(Records for processing)
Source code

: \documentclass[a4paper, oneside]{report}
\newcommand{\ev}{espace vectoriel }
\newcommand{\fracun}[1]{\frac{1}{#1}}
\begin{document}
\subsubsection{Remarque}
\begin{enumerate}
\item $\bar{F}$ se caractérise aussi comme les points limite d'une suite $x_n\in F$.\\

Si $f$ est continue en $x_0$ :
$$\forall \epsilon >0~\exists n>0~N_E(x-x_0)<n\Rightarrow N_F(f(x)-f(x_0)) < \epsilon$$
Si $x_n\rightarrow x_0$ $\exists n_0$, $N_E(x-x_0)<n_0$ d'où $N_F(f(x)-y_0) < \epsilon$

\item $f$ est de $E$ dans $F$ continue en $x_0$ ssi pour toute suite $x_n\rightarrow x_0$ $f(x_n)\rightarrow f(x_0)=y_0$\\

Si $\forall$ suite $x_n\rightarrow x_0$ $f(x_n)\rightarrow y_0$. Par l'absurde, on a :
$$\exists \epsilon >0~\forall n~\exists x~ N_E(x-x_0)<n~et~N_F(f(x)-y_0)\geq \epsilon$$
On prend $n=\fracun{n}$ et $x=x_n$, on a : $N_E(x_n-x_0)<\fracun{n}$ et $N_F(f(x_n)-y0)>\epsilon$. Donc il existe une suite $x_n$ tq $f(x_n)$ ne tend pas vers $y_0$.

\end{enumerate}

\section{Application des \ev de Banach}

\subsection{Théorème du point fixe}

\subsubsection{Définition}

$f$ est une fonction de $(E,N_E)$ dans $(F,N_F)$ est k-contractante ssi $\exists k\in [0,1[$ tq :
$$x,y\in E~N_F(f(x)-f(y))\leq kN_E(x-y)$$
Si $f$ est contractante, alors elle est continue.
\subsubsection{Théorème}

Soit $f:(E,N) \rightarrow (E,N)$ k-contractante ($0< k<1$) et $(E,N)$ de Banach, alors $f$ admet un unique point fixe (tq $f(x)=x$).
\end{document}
(End Records for processing)
(Records for processing)
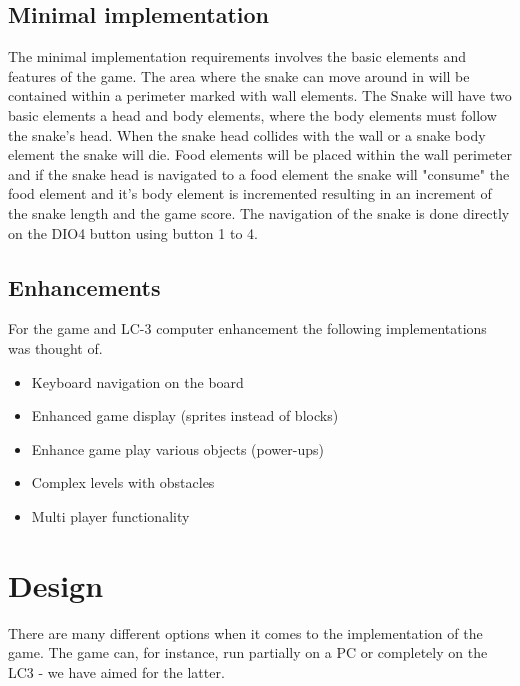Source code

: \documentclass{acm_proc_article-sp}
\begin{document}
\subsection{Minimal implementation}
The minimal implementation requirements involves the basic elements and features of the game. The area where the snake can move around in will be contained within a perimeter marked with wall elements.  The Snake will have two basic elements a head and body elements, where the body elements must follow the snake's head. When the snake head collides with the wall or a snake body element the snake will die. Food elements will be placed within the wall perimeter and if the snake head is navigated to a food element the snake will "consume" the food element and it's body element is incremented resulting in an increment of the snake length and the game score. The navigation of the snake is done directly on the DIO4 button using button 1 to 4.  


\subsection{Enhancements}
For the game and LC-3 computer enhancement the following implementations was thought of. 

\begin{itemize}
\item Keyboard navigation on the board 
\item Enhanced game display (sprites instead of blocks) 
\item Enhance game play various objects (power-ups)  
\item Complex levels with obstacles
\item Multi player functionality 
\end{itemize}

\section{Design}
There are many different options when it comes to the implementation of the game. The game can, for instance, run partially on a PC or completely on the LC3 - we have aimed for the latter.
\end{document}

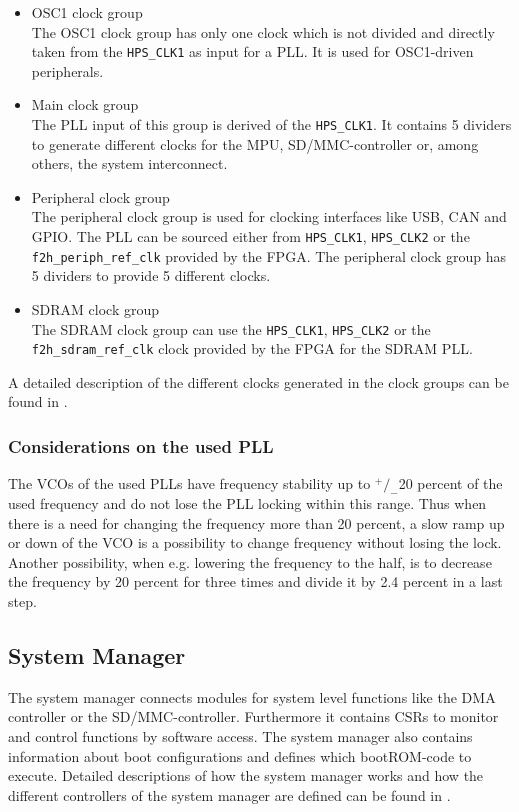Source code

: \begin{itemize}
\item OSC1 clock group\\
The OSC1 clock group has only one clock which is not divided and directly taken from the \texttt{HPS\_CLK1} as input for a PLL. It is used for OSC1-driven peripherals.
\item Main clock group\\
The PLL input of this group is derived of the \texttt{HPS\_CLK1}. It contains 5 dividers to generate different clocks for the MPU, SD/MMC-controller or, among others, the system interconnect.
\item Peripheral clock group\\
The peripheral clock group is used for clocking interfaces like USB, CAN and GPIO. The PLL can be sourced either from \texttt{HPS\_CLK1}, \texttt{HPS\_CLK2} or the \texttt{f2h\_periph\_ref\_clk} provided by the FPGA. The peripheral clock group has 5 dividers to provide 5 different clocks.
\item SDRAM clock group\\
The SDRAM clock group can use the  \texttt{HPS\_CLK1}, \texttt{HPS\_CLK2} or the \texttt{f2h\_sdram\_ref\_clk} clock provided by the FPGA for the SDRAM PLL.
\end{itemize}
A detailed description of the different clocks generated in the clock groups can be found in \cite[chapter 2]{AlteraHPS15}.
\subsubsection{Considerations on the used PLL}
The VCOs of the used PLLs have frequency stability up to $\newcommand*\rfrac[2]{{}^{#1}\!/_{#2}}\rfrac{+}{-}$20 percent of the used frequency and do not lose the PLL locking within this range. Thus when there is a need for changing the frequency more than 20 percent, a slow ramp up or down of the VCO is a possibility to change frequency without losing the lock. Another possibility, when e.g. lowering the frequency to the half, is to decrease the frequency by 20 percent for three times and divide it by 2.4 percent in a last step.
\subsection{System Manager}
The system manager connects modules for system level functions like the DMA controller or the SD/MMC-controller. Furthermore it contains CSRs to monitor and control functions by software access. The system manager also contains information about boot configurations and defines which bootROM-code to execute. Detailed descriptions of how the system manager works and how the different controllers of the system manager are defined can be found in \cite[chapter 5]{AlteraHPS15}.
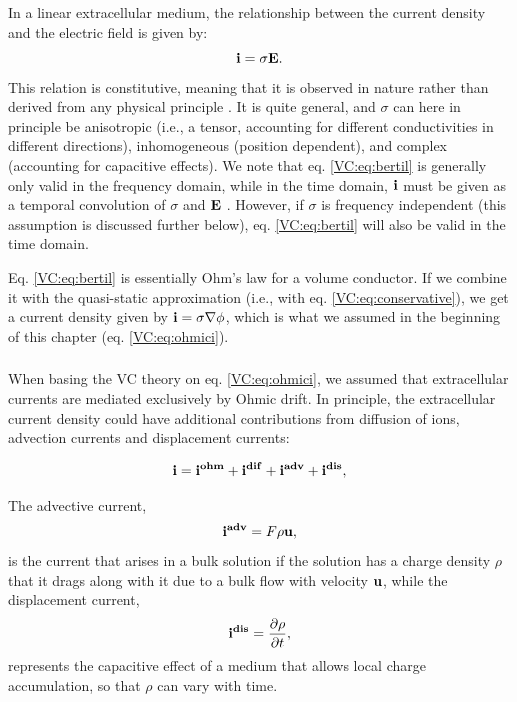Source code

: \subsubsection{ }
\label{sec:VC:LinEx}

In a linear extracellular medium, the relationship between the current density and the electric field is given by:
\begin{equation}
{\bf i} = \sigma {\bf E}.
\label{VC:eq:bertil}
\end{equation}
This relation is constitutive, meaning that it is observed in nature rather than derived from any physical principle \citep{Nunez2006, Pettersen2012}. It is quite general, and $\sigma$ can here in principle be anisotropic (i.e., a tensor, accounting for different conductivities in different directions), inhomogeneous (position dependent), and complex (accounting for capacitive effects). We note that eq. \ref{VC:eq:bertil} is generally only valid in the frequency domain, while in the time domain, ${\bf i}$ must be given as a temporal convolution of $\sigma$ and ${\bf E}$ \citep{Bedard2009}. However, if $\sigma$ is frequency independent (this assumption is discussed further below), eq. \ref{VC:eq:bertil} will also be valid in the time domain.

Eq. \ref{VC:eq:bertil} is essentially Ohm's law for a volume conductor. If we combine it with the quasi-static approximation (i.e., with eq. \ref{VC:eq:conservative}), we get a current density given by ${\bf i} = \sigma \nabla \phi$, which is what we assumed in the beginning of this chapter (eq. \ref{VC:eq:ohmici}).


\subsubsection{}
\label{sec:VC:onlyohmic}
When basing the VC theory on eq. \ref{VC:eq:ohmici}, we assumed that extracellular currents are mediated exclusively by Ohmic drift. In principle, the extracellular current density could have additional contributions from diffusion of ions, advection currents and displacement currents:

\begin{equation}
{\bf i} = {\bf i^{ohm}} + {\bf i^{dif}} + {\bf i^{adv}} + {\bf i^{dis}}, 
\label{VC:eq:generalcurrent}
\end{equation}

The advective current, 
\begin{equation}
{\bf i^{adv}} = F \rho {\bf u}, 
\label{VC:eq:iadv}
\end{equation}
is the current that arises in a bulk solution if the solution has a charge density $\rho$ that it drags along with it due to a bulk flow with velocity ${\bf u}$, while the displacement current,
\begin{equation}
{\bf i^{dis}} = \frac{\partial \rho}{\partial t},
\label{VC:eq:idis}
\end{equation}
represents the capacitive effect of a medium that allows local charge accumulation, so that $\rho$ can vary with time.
(End Records for processing)
(Records for processing)
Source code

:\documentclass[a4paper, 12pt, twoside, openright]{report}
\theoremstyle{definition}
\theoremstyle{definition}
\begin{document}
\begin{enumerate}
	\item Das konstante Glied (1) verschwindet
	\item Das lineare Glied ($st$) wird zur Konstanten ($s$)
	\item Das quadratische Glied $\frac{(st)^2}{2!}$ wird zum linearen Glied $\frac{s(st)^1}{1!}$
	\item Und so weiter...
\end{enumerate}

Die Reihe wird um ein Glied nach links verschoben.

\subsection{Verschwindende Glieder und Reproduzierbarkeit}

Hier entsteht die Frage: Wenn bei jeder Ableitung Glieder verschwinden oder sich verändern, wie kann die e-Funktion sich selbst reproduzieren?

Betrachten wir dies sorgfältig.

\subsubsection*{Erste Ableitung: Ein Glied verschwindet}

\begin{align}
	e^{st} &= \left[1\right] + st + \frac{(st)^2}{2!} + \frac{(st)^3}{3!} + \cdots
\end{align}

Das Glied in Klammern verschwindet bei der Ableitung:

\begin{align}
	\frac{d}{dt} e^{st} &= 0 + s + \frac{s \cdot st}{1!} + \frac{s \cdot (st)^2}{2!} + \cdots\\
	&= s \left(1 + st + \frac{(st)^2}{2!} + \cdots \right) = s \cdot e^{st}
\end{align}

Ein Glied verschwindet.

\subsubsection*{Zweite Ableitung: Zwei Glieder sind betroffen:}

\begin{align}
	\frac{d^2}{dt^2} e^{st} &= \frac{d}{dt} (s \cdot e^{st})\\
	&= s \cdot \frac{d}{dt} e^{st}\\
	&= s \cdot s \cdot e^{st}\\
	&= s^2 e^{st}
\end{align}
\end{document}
(End Records for processing)
Task goal:
Each line above from the one containing "levels with obstacles" through the one containing "SDRAM clock group\\" is to be returned verbatim. Nothing else, and no pictures.

Solution to this task:
\item Complex levels with obstacles
\item Multi player functionality 
\end{itemize}

\section{Design}
There are many different options when it comes to the implementation of the game. The game can, for instance, run partially on a PC or completely on the LC3 - we have aimed for the latter.
\end{document}

Source code

: \begin{itemize}
\item OSC1 clock group\\
The OSC1 clock group has only one clock which is not divided and directly taken from the \texttt{HPS\_CLK1} as input for a PLL. It is used for OSC1-driven peripherals.
\item Main clock group\\
The PLL input of this group is derived of the \texttt{HPS\_CLK1}. It contains 5 dividers to generate different clocks for the MPU, SD/MMC-controller or, among others, the system interconnect.
\item Peripheral clock group\\
The peripheral clock group is used for clocking interfaces like USB, CAN and GPIO. The PLL can be sourced either from \texttt{HPS\_CLK1}, \texttt{HPS\_CLK2} or the \texttt{f2h\_periph\_ref\_clk} provided by the FPGA. The peripheral clock group has 5 dividers to provide 5 different clocks.
\item SDRAM clock group\\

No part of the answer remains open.